Empirische Sozialforschung ist ein Feld, das seit mehreren Jahrzehnten bearbeitet wird. Vielleicht kann man die Geschichte der empirischen Sozialforschung mit Emil Durkheim beginnen, in jedem Fall ist sie mehr als 100 Jahre alt.

In dieser Zeit haben empirische Sozialforscher Bücher, viele Bücher, sehr viele Bücher dazu geschrieben, wie man empirische Sozialforschung betreibt, wie man eine Fragestellung in ein Forschungsdesign überführt, so dass am Ende der Forschung auch sinnvolle Ergebnisse stehen.

All diese Dekaden an Anstrengung, harter Arbeit am methodischen Korpus und Legionen von Veröffentlichungen dessen, was man heute „Best Practice“ nennt, sind an der Hochschule Landshut, wie es scheint, vollständig vorüber gegangen.

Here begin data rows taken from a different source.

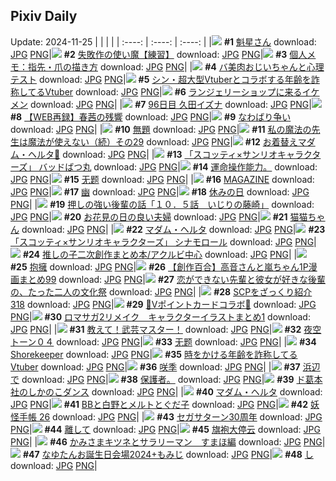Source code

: ## Pixiv Daily
Update: 2024-11-25
|      |      |      |
| :----: | :----: | :----: |
|![](https://pixiv.microyu.workers.dev/c/240x480/img-master/img/2024/11/24/00/04/45/124572396_p0_master1200.jpg) **#1** [魁星さん](https://www.pixiv.net/artworks/124572396) download: [JPG](https://pixiv.microyu.workers.dev/img-original/img/2024/11/24/00/04/45/124572396_p0.jpg) [PNG](https://pixiv.microyu.workers.dev/img-original/img/2024/11/24/00/04/45/124572396_p0.png)|![](https://pixiv.microyu.workers.dev/c/240x480/img-master/img/2024/11/23/10/48/03/124550871_p0_master1200.jpg) **#2** [失敗作の使い魔【練習】](https://www.pixiv.net/artworks/124550871) download: [JPG](https://pixiv.microyu.workers.dev/img-original/img/2024/11/23/10/48/03/124550871_p0.jpg) [PNG](https://pixiv.microyu.workers.dev/img-original/img/2024/11/23/10/48/03/124550871_p0.png)|![](https://pixiv.microyu.workers.dev/c/240x480/img-master/img/2024/11/23/06/00/05/124546673_p0_master1200.jpg) **#3** [個人メモ：指先・爪の描き方](https://www.pixiv.net/artworks/124546673) download: [JPG](https://pixiv.microyu.workers.dev/img-original/img/2024/11/23/06/00/05/124546673_p0.jpg) [PNG](https://pixiv.microyu.workers.dev/img-original/img/2024/11/23/06/00/05/124546673_p0.png)|
|![](https://pixiv.microyu.workers.dev/c/240x480/img-master/img/2024/11/24/00/00/08/124571886_p0_master1200.jpg) **#4** [バ美肉おじいちゃんと心理テスト](https://www.pixiv.net/artworks/124571886) download: [JPG](https://pixiv.microyu.workers.dev/img-original/img/2024/11/24/00/00/08/124571886_p0.jpg) [PNG](https://pixiv.microyu.workers.dev/img-original/img/2024/11/24/00/00/08/124571886_p0.png)|![](https://pixiv.microyu.workers.dev/c/240x480/img-master/img/2024/11/23/20/08/35/124563872_p0_master1200.jpg) **#5** [シン・超大型Vtuberとコラボする年齢を詐称してるVtuber](https://www.pixiv.net/artworks/124563872) download: [JPG](https://pixiv.microyu.workers.dev/img-original/img/2024/11/23/20/08/35/124563872_p0.jpg) [PNG](https://pixiv.microyu.workers.dev/img-original/img/2024/11/23/20/08/35/124563872_p0.png)|![](https://pixiv.microyu.workers.dev/c/240x480/img-master/img/2024/11/24/00/00/41/124572030_p0_master1200.jpg) **#6** [ランジェリーショップに来るイケメン](https://www.pixiv.net/artworks/124572030) download: [JPG](https://pixiv.microyu.workers.dev/img-original/img/2024/11/24/00/00/41/124572030_p0.jpg) [PNG](https://pixiv.microyu.workers.dev/img-original/img/2024/11/24/00/00/41/124572030_p0.png)|
|![](https://pixiv.microyu.workers.dev/c/240x480/img-master/img/2024/11/23/01/14/46/124542579_p0_master1200.jpg) **#7** [96日目 久田イズナ](https://www.pixiv.net/artworks/124542579) download: [JPG](https://pixiv.microyu.workers.dev/img-original/img/2024/11/23/01/14/46/124542579_p0.jpg) [PNG](https://pixiv.microyu.workers.dev/img-original/img/2024/11/23/01/14/46/124542579_p0.png)|![](https://pixiv.microyu.workers.dev/c/240x480/img-master/img/2024/11/23/19/41/49/124562981_p0_master1200.jpg) **#8** [【WEB再録】春茜の残響](https://www.pixiv.net/artworks/124562981) download: [JPG](https://pixiv.microyu.workers.dev/img-original/img/2024/11/23/19/41/49/124562981_p0.jpg) [PNG](https://pixiv.microyu.workers.dev/img-original/img/2024/11/23/19/41/49/124562981_p0.png)|![](https://pixiv.microyu.workers.dev/c/240x480/img-master/img/2024/11/23/16/42/28/124558006_p0_master1200.jpg) **#9** [なわばり争い](https://www.pixiv.net/artworks/124558006) download: [JPG](https://pixiv.microyu.workers.dev/img-original/img/2024/11/23/16/42/28/124558006_p0.jpg) [PNG](https://pixiv.microyu.workers.dev/img-original/img/2024/11/23/16/42/28/124558006_p0.png)|
|![](https://pixiv.microyu.workers.dev/c/240x480/img-master/img/2024/11/23/02/07/06/124543726_p0_master1200.jpg) **#10** [無題](https://www.pixiv.net/artworks/124543726) download: [JPG](https://pixiv.microyu.workers.dev/img-original/img/2024/11/23/02/07/06/124543726_p0.jpg) [PNG](https://pixiv.microyu.workers.dev/img-original/img/2024/11/23/02/07/06/124543726_p0.png)|![](https://pixiv.microyu.workers.dev/c/240x480/img-master/img/2024/11/24/00/03/35/124572299_p0_master1200.jpg) **#11** [私の魔法の先生は魔法が使えない（続）その29](https://www.pixiv.net/artworks/124572299) download: [JPG](https://pixiv.microyu.workers.dev/img-original/img/2024/11/24/00/03/35/124572299_p0.jpg) [PNG](https://pixiv.microyu.workers.dev/img-original/img/2024/11/24/00/03/35/124572299_p0.png)|![](https://pixiv.microyu.workers.dev/c/240x480/img-master/img/2024/11/23/20/32/55/124564642_p0_master1200.jpg) **#12** [お着替えマダム・ヘルタ📖](https://www.pixiv.net/artworks/124564642) download: [JPG](https://pixiv.microyu.workers.dev/img-original/img/2024/11/23/20/32/55/124564642_p0.jpg) [PNG](https://pixiv.microyu.workers.dev/img-original/img/2024/11/23/20/32/55/124564642_p0.png)|
|![](https://pixiv.microyu.workers.dev/c/240x480/img-master/img/2024/11/23/00/00/15/124539855_p0_master1200.jpg) **#13** [「スコッティ×サンリオキャラクターズ」 バッドばつ丸](https://www.pixiv.net/artworks/124539855) download: [JPG](https://pixiv.microyu.workers.dev/img-original/img/2024/11/23/00/00/15/124539855_p0.jpg) [PNG](https://pixiv.microyu.workers.dev/img-original/img/2024/11/23/00/00/15/124539855_p0.png)|![](https://pixiv.microyu.workers.dev/c/240x480/img-master/img/2024/11/23/05/03/59/124546079_p0_master1200.jpg) **#14** [運命操作能力。](https://www.pixiv.net/artworks/124546079) download: [JPG](https://pixiv.microyu.workers.dev/img-original/img/2024/11/23/05/03/59/124546079_p0.jpg) [PNG](https://pixiv.microyu.workers.dev/img-original/img/2024/11/23/05/03/59/124546079_p0.png)|![](https://pixiv.microyu.workers.dev/c/240x480/img-master/img/2024/11/23/10/02/21/124550058_p0_master1200.jpg) **#15** [无题](https://www.pixiv.net/artworks/124550058) download: [JPG](https://pixiv.microyu.workers.dev/img-original/img/2024/11/23/10/02/21/124550058_p0.jpg) [PNG](https://pixiv.microyu.workers.dev/img-original/img/2024/11/23/10/02/21/124550058_p0.png)|
|![](https://pixiv.microyu.workers.dev/c/240x480/img-master/img/2024/11/23/15/38/08/124556629_p0_master1200.jpg) **#16** [MAGAZINE](https://www.pixiv.net/artworks/124556629) download: [JPG](https://pixiv.microyu.workers.dev/img-original/img/2024/11/23/15/38/08/124556629_p0.jpg) [PNG](https://pixiv.microyu.workers.dev/img-original/img/2024/11/23/15/38/08/124556629_p0.png)|![](https://pixiv.microyu.workers.dev/c/240x480/img-master/img/2024/11/23/00/01/03/124540013_p0_master1200.jpg) **#17** [幽](https://www.pixiv.net/artworks/124540013) download: [JPG](https://pixiv.microyu.workers.dev/img-original/img/2024/11/23/00/01/03/124540013_p0.jpg) [PNG](https://pixiv.microyu.workers.dev/img-original/img/2024/11/23/00/01/03/124540013_p0.png)|![](https://pixiv.microyu.workers.dev/c/240x480/img-master/img/2024/11/24/00/04/16/124572360_p0_master1200.jpg) **#18** [休みの日](https://www.pixiv.net/artworks/124572360) download: [JPG](https://pixiv.microyu.workers.dev/img-original/img/2024/11/24/00/04/16/124572360_p0.jpg) [PNG](https://pixiv.microyu.workers.dev/img-original/img/2024/11/24/00/04/16/124572360_p0.png)|
|![](https://pixiv.microyu.workers.dev/c/240x480/img-master/img/2024/11/23/00/02/06/124540126_p0_master1200.jpg) **#19** [押しの強い後輩の話「１０．５話　いじりの藤崎」](https://www.pixiv.net/artworks/124540126) download: [JPG](https://pixiv.microyu.workers.dev/img-original/img/2024/11/23/00/02/06/124540126_p0.jpg) [PNG](https://pixiv.microyu.workers.dev/img-original/img/2024/11/23/00/02/06/124540126_p0.png)|![](https://pixiv.microyu.workers.dev/c/240x480/img-master/img/2024/11/23/00/04/05/124540268_p0_master1200.jpg) **#20** [お花見の日の良い夫婦](https://www.pixiv.net/artworks/124540268) download: [JPG](https://pixiv.microyu.workers.dev/img-original/img/2024/11/23/00/04/05/124540268_p0.jpg) [PNG](https://pixiv.microyu.workers.dev/img-original/img/2024/11/23/00/04/05/124540268_p0.png)|![](https://pixiv.microyu.workers.dev/c/240x480/img-master/img/2024/11/23/00/05/40/124540364_p0_master1200.jpg) **#21** [猫猫ちゃん](https://www.pixiv.net/artworks/124540364) download: [JPG](https://pixiv.microyu.workers.dev/img-original/img/2024/11/23/00/05/40/124540364_p0.jpg) [PNG](https://pixiv.microyu.workers.dev/img-original/img/2024/11/23/00/05/40/124540364_p0.png)|
|![](https://pixiv.microyu.workers.dev/c/240x480/img-master/img/2024/11/23/04/27/52/124545711_p0_master1200.jpg) **#22** [マダム・ヘルタ](https://www.pixiv.net/artworks/124545711) download: [JPG](https://pixiv.microyu.workers.dev/img-original/img/2024/11/23/04/27/52/124545711_p0.jpg) [PNG](https://pixiv.microyu.workers.dev/img-original/img/2024/11/23/04/27/52/124545711_p0.png)|![](https://pixiv.microyu.workers.dev/c/240x480/img-master/img/2024/11/24/00/00/26/124571961_p0_master1200.jpg) **#23** [「スコッティ×サンリオキャラクターズ」 シナモロール](https://www.pixiv.net/artworks/124571961) download: [JPG](https://pixiv.microyu.workers.dev/img-original/img/2024/11/24/00/00/26/124571961_p0.jpg) [PNG](https://pixiv.microyu.workers.dev/img-original/img/2024/11/24/00/00/26/124571961_p0.png)|![](https://pixiv.microyu.workers.dev/c/240x480/img-master/img/2024/11/24/05/48/26/124578950_p0_master1200.jpg) **#24** [推しの子二次創作まとめ本/アクルビ中心](https://www.pixiv.net/artworks/124578950) download: [JPG](https://pixiv.microyu.workers.dev/img-original/img/2024/11/24/05/48/26/124578950_p0.jpg) [PNG](https://pixiv.microyu.workers.dev/img-original/img/2024/11/24/05/48/26/124578950_p0.png)|
|![](https://pixiv.microyu.workers.dev/c/240x480/img-master/img/2024/11/24/00/00/42/124572039_p0_master1200.jpg) **#25** [抱擁](https://www.pixiv.net/artworks/124572039) download: [JPG](https://pixiv.microyu.workers.dev/img-original/img/2024/11/24/00/00/42/124572039_p0.jpg) [PNG](https://pixiv.microyu.workers.dev/img-original/img/2024/11/24/00/00/42/124572039_p0.png)|![](https://pixiv.microyu.workers.dev/c/240x480/img-master/img/2024/11/23/00/03/24/124540220_p0_master1200.jpg) **#26** [【創作百合】高音さんと嵐ちゃん1P漫画まとめ99](https://www.pixiv.net/artworks/124540220) download: [JPG](https://pixiv.microyu.workers.dev/img-original/img/2024/11/23/00/03/24/124540220_p0.jpg) [PNG](https://pixiv.microyu.workers.dev/img-original/img/2024/11/23/00/03/24/124540220_p0.png)|![](https://pixiv.microyu.workers.dev/c/240x480/img-master/img/2024/11/23/19/01/17/124561890_p0_master1200.jpg) **#27** [恋ができない先輩と彼女が好きな後輩の、たった二人の文化祭](https://www.pixiv.net/artworks/124561890) download: [JPG](https://pixiv.microyu.workers.dev/img-original/img/2024/11/23/19/01/17/124561890_p0.jpg) [PNG](https://pixiv.microyu.workers.dev/img-original/img/2024/11/23/19/01/17/124561890_p0.png)|
|![](https://pixiv.microyu.workers.dev/c/240x480/img-master/img/2024/11/23/21/00/27/124565570_p0_master1200.jpg) **#28** [SCPをざっくり紹介318](https://www.pixiv.net/artworks/124565570) download: [JPG](https://pixiv.microyu.workers.dev/img-original/img/2024/11/23/21/00/27/124565570_p0.jpg) [PNG](https://pixiv.microyu.workers.dev/img-original/img/2024/11/23/21/00/27/124565570_p0.png)|![](https://pixiv.microyu.workers.dev/c/240x480/img-master/img/2024/11/24/00/14/19/124572892_p0_master1200.jpg) **#29** [💛Vポイントカードコラボ💛](https://www.pixiv.net/artworks/124572892) download: [JPG](https://pixiv.microyu.workers.dev/img-original/img/2024/11/24/00/14/19/124572892_p0.jpg) [PNG](https://pixiv.microyu.workers.dev/img-original/img/2024/11/24/00/14/19/124572892_p0.png)|![](https://pixiv.microyu.workers.dev/c/240x480/img-master/img/2024/11/24/16/29/09/124590969_p0_master1200.jpg) **#30** [ロマサガ2リメイク　キャラクターイラストまとめ1](https://www.pixiv.net/artworks/124590969) download: [JPG](https://pixiv.microyu.workers.dev/img-original/img/2024/11/24/16/29/09/124590969_p0.jpg) [PNG](https://pixiv.microyu.workers.dev/img-original/img/2024/11/24/16/29/09/124590969_p0.png)|
|![](https://pixiv.microyu.workers.dev/c/240x480/img-master/img/2024/11/23/11/46/01/124551998_p0_master1200.jpg) **#31** [教えて！武芸マスター！](https://www.pixiv.net/artworks/124551998) download: [JPG](https://pixiv.microyu.workers.dev/img-original/img/2024/11/23/11/46/01/124551998_p0.jpg) [PNG](https://pixiv.microyu.workers.dev/img-original/img/2024/11/23/11/46/01/124551998_p0.png)|![](https://pixiv.microyu.workers.dev/c/240x480/img-master/img/2024/11/24/07/36/15/124580364_p0_master1200.jpg) **#32** [夜空トーン０４](https://www.pixiv.net/artworks/124580364) download: [JPG](https://pixiv.microyu.workers.dev/img-original/img/2024/11/24/07/36/15/124580364_p0.jpg) [PNG](https://pixiv.microyu.workers.dev/img-original/img/2024/11/24/07/36/15/124580364_p0.png)|![](https://pixiv.microyu.workers.dev/c/240x480/img-master/img/2024/11/23/10/03/26/124550080_p0_master1200.jpg) **#33** [无题](https://www.pixiv.net/artworks/124550080) download: [JPG](https://pixiv.microyu.workers.dev/img-original/img/2024/11/23/10/03/26/124550080_p0.jpg) [PNG](https://pixiv.microyu.workers.dev/img-original/img/2024/11/23/10/03/26/124550080_p0.png)|
|![](https://pixiv.microyu.workers.dev/c/240x480/img-master/img/2024/11/23/00/00/22/124539880_p0_master1200.jpg) **#34** [Shorekeeper](https://www.pixiv.net/artworks/124539880) download: [JPG](https://pixiv.microyu.workers.dev/img-original/img/2024/11/23/00/00/22/124539880_p0.jpg) [PNG](https://pixiv.microyu.workers.dev/img-original/img/2024/11/23/00/00/22/124539880_p0.png)|![](https://pixiv.microyu.workers.dev/c/240x480/img-master/img/2024/11/24/21/05/09/124600156_p0_master1200.jpg) **#35** [時をかける年齢を詐称してるVtuber](https://www.pixiv.net/artworks/124600156) download: [JPG](https://pixiv.microyu.workers.dev/img-original/img/2024/11/24/21/05/09/124600156_p0.jpg) [PNG](https://pixiv.microyu.workers.dev/img-original/img/2024/11/24/21/05/09/124600156_p0.png)|![](https://pixiv.microyu.workers.dev/c/240x480/img-master/img/2024/11/23/01/37/11/124543068_p0_master1200.jpg) **#36** [咲季](https://www.pixiv.net/artworks/124543068) download: [JPG](https://pixiv.microyu.workers.dev/img-original/img/2024/11/23/01/37/11/124543068_p0.jpg) [PNG](https://pixiv.microyu.workers.dev/img-original/img/2024/11/23/01/37/11/124543068_p0.png)|
|![](https://pixiv.microyu.workers.dev/c/240x480/img-master/img/2024/11/23/07/00/03/124547346_p0_master1200.jpg) **#37** [浜辺で](https://www.pixiv.net/artworks/124547346) download: [JPG](https://pixiv.microyu.workers.dev/img-original/img/2024/11/23/07/00/03/124547346_p0.jpg) [PNG](https://pixiv.microyu.workers.dev/img-original/img/2024/11/23/07/00/03/124547346_p0.png)|![](https://pixiv.microyu.workers.dev/c/240x480/img-master/img/2024/11/24/12/53/01/124585820_p0_master1200.jpg) **#38** [保護者。](https://www.pixiv.net/artworks/124585820) download: [JPG](https://pixiv.microyu.workers.dev/img-original/img/2024/11/24/12/53/01/124585820_p0.jpg) [PNG](https://pixiv.microyu.workers.dev/img-original/img/2024/11/24/12/53/01/124585820_p0.png)|![](https://pixiv.microyu.workers.dev/c/240x480/img-master/img/2024/11/24/19/51/00/124597303_p0_master1200.jpg) **#39** [ド葛本社のしかのこダンス](https://www.pixiv.net/artworks/124597303) download: [JPG](https://pixiv.microyu.workers.dev/img-original/img/2024/11/24/19/51/00/124597303_p0.jpg) [PNG](https://pixiv.microyu.workers.dev/img-original/img/2024/11/24/19/51/00/124597303_p0.png)|
|![](https://pixiv.microyu.workers.dev/c/240x480/img-master/img/2024/11/23/12/30/03/124553023_p0_master1200.jpg) **#40** [マダム・ヘルタ](https://www.pixiv.net/artworks/124553023) download: [JPG](https://pixiv.microyu.workers.dev/img-original/img/2024/11/23/12/30/03/124553023_p0.jpg) [PNG](https://pixiv.microyu.workers.dev/img-original/img/2024/11/23/12/30/03/124553023_p0.png)|![](https://pixiv.microyu.workers.dev/c/240x480/img-master/img/2024/11/24/03/01/21/124576995_p0_master1200.jpg) **#41** [BBと白野とメルトとぐだ子](https://www.pixiv.net/artworks/124576995) download: [JPG](https://pixiv.microyu.workers.dev/img-original/img/2024/11/24/03/01/21/124576995_p0.jpg) [PNG](https://pixiv.microyu.workers.dev/img-original/img/2024/11/24/03/01/21/124576995_p0.png)|![](https://pixiv.microyu.workers.dev/c/240x480/img-master/img/2024/11/23/00/03/29/124540225_p0_master1200.jpg) **#42** [妖怪手帳 26](https://www.pixiv.net/artworks/124540225) download: [JPG](https://pixiv.microyu.workers.dev/img-original/img/2024/11/23/00/03/29/124540225_p0.jpg) [PNG](https://pixiv.microyu.workers.dev/img-original/img/2024/11/23/00/03/29/124540225_p0.png)|
|![](https://pixiv.microyu.workers.dev/c/240x480/img-master/img/2024/11/23/03/28/50/124545039_p0_master1200.jpg) **#43** [セガサターン30周年](https://www.pixiv.net/artworks/124545039) download: [JPG](https://pixiv.microyu.workers.dev/img-original/img/2024/11/23/03/28/50/124545039_p0.jpg) [PNG](https://pixiv.microyu.workers.dev/img-original/img/2024/11/23/03/28/50/124545039_p0.png)|![](https://pixiv.microyu.workers.dev/c/240x480/img-master/img/2024/11/23/23/46/07/124571319_p0_master1200.jpg) **#44** [離して](https://www.pixiv.net/artworks/124571319) download: [JPG](https://pixiv.microyu.workers.dev/img-original/img/2024/11/23/23/46/07/124571319_p0.jpg) [PNG](https://pixiv.microyu.workers.dev/img-original/img/2024/11/23/23/46/07/124571319_p0.png)|![](https://pixiv.microyu.workers.dev/c/240x480/img-master/img/2024/11/23/19/58/38/124563424_p0_master1200.jpg) **#45** [旗袍大停云](https://www.pixiv.net/artworks/124563424) download: [JPG](https://pixiv.microyu.workers.dev/img-original/img/2024/11/23/19/58/38/124563424_p0.jpg) [PNG](https://pixiv.microyu.workers.dev/img-original/img/2024/11/23/19/58/38/124563424_p0.png)|
|![](https://pixiv.microyu.workers.dev/c/240x480/img-master/img/2024/11/24/08/00/21/124580715_p0_master1200.jpg) **#46** [かみさまキツネとサラリーマン　すまほ編](https://www.pixiv.net/artworks/124580715) download: [JPG](https://pixiv.microyu.workers.dev/img-original/img/2024/11/24/08/00/21/124580715_p0.jpg) [PNG](https://pixiv.microyu.workers.dev/img-original/img/2024/11/24/08/00/21/124580715_p0.png)|![](https://pixiv.microyu.workers.dev/c/240x480/img-master/img/2024/11/23/10/54/38/124550993_p0_master1200.jpg) **#47** [なゆたんお誕生日会場2024+もみじ](https://www.pixiv.net/artworks/124550993) download: [JPG](https://pixiv.microyu.workers.dev/img-original/img/2024/11/23/10/54/38/124550993_p0.jpg) [PNG](https://pixiv.microyu.workers.dev/img-original/img/2024/11/23/10/54/38/124550993_p0.png)|![](https://pixiv.microyu.workers.dev/c/240x480/img-master/img/2024/11/24/04/30/01/124578201_p0_master1200.jpg) **#48** [し](https://www.pixiv.net/artworks/124578201) download: [JPG](https://pixiv.microyu.workers.dev/img-original/img/2024/11/24/04/30/01/124578201_p0.jpg) [PNG](https://pixiv.microyu.workers.dev/img-original/img/2024/11/24/04/30/01/124578201_p0.png)|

Dort hat Dr. Eva Wunderer eine Studie „wissenschaftlich begleitet“, deren Ziel darin bestand, den Zusammenhang zwischen Instagram-Nutzung und Essstörung zu erkunden. Offensichtlich war die Idee die folgende: Mädchen (wer sonst) sehen auf Instagram Vorbilder „Influencerinnen“, so die Bezeichnung aus Landshut, denen sie nacheifern, und weil sie ihnen nacheifern, deshalb werden sie dünn, noch dünner und schließlich essgestört.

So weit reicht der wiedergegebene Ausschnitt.